YOUR ASSIGNMENT | Every line in the records below between the one holding "<li>The major points" and the one holding "<li>The report incorporates", inclusive, is to be set down exactly; all other lines are to be left out.

----

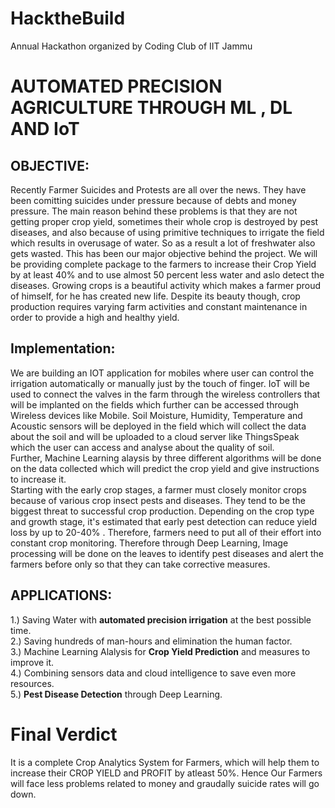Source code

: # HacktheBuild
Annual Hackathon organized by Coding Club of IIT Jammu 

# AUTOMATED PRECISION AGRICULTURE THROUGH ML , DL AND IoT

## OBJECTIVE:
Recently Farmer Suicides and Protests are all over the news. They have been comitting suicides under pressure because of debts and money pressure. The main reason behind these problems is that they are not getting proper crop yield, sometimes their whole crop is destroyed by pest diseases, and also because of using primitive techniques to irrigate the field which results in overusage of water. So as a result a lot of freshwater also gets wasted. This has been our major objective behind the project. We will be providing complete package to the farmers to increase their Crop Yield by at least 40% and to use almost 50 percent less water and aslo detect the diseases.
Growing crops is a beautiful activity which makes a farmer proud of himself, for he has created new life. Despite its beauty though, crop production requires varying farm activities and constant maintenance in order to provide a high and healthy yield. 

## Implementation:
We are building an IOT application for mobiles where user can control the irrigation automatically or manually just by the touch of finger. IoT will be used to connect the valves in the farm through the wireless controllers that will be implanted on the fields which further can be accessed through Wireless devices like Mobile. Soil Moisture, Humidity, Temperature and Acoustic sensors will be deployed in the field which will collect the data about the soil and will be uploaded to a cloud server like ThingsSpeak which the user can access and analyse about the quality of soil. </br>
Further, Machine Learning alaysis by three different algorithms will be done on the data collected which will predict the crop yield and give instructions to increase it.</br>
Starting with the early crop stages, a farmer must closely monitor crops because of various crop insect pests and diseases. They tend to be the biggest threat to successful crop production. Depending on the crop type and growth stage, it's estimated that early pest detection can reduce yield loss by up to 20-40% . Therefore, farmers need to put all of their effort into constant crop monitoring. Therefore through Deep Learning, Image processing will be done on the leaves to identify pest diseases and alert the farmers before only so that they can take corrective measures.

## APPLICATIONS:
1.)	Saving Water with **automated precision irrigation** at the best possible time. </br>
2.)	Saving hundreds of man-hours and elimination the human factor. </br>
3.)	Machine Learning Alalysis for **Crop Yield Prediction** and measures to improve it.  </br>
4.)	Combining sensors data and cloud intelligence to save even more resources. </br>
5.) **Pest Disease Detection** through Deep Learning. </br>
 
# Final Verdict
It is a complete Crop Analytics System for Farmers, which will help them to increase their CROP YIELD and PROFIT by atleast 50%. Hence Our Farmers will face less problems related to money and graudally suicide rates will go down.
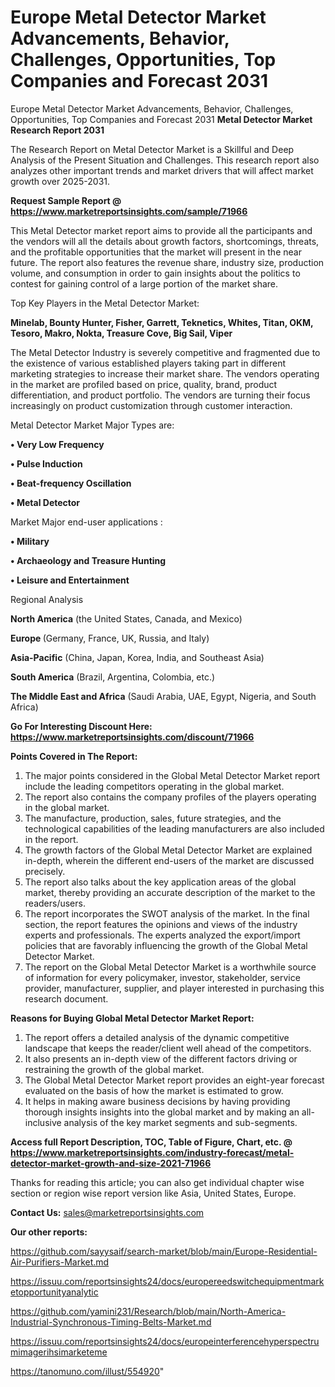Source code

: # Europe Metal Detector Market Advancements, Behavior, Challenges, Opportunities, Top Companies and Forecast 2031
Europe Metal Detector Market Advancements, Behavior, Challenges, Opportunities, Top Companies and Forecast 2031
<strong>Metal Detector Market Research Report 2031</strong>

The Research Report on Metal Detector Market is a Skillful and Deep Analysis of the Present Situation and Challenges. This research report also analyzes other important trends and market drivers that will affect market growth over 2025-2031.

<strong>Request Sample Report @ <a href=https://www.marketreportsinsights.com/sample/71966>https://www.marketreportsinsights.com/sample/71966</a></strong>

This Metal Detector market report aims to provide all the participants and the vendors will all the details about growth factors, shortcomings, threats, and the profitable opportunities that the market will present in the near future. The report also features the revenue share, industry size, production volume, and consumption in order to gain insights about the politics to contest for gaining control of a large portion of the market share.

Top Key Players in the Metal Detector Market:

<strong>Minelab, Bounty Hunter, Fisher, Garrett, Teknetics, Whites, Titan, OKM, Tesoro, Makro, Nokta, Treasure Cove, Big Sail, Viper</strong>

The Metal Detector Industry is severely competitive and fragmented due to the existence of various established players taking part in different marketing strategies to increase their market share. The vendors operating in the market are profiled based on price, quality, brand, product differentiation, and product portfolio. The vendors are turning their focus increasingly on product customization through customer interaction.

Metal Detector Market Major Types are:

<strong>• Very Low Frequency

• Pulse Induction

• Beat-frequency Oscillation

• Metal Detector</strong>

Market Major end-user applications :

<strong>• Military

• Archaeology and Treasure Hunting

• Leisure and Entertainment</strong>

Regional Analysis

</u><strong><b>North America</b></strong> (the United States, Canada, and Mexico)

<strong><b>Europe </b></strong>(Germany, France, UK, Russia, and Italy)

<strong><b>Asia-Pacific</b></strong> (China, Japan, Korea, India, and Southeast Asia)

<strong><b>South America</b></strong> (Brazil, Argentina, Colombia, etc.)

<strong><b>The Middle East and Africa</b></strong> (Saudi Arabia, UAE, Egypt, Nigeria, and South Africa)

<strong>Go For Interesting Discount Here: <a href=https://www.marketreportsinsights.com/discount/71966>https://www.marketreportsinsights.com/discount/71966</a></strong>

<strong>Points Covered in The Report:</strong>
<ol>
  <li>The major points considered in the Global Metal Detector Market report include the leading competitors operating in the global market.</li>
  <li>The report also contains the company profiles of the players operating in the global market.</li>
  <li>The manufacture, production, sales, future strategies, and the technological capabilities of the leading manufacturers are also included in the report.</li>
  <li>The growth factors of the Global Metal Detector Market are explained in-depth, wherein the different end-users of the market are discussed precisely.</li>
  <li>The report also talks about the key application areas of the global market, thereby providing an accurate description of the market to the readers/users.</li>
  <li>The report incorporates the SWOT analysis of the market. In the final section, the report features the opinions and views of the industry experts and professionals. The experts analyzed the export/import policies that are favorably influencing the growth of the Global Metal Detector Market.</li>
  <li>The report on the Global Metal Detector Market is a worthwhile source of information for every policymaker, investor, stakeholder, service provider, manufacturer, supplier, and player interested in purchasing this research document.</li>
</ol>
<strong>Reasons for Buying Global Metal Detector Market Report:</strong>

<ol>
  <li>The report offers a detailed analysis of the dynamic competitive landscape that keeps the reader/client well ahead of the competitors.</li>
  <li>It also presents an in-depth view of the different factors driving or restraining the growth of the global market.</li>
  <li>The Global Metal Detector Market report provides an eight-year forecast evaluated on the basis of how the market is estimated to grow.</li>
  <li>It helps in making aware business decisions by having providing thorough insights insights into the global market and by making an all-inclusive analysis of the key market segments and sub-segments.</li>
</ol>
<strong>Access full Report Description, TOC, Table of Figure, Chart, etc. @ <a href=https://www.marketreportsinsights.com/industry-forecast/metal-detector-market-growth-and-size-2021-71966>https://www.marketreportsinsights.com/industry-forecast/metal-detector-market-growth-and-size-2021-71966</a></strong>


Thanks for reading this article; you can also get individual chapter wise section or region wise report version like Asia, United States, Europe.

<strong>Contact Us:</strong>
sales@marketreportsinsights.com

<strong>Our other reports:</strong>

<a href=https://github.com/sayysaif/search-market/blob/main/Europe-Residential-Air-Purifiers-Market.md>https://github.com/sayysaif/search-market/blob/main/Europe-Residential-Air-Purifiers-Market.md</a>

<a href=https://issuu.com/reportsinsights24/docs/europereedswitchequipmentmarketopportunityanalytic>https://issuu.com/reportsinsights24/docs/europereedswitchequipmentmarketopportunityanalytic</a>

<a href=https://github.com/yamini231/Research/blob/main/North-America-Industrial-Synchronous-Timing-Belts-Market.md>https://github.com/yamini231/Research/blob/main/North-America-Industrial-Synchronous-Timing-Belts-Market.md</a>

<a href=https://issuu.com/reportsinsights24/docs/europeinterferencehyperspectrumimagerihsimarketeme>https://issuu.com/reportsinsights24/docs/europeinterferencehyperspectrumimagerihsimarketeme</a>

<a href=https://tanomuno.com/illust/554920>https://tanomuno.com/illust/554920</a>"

----

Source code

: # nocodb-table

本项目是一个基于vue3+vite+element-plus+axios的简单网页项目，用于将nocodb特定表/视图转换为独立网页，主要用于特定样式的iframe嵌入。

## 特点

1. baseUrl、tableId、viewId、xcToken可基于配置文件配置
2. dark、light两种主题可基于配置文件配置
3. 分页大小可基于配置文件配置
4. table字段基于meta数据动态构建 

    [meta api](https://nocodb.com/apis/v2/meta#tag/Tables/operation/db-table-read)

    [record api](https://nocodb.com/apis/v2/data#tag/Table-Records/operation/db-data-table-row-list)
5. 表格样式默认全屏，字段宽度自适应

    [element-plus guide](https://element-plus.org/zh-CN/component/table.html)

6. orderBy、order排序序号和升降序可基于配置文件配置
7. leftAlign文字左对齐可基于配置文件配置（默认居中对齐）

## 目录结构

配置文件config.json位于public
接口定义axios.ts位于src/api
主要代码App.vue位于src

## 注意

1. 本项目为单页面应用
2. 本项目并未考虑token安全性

----

WRITTEN ANSWER |
  <li>The major points considered in the Global Metal Detector Market report include the leading competitors operating in the global market.</li>
  <li>The report also contains the company profiles of the players operating in the global market.</li>
  <li>The manufacture, production, sales, future strategies, and the technological capabilities of the leading manufacturers are also included in the report.</li>
  <li>The growth factors of the Global Metal Detector Market are explained in-depth, wherein the different end-users of the market are discussed precisely.</li>
  <li>The report also talks about the key application areas of the global market, thereby providing an accurate description of the market to the readers/users.</li>
  <li>The report incorporates the SWOT analysis of the market. In the final section, the report features the opinions and views of the industry experts and professionals. The experts analyzed the export/import policies that are favorably influencing the growth of the Global Metal Detector Market.</li>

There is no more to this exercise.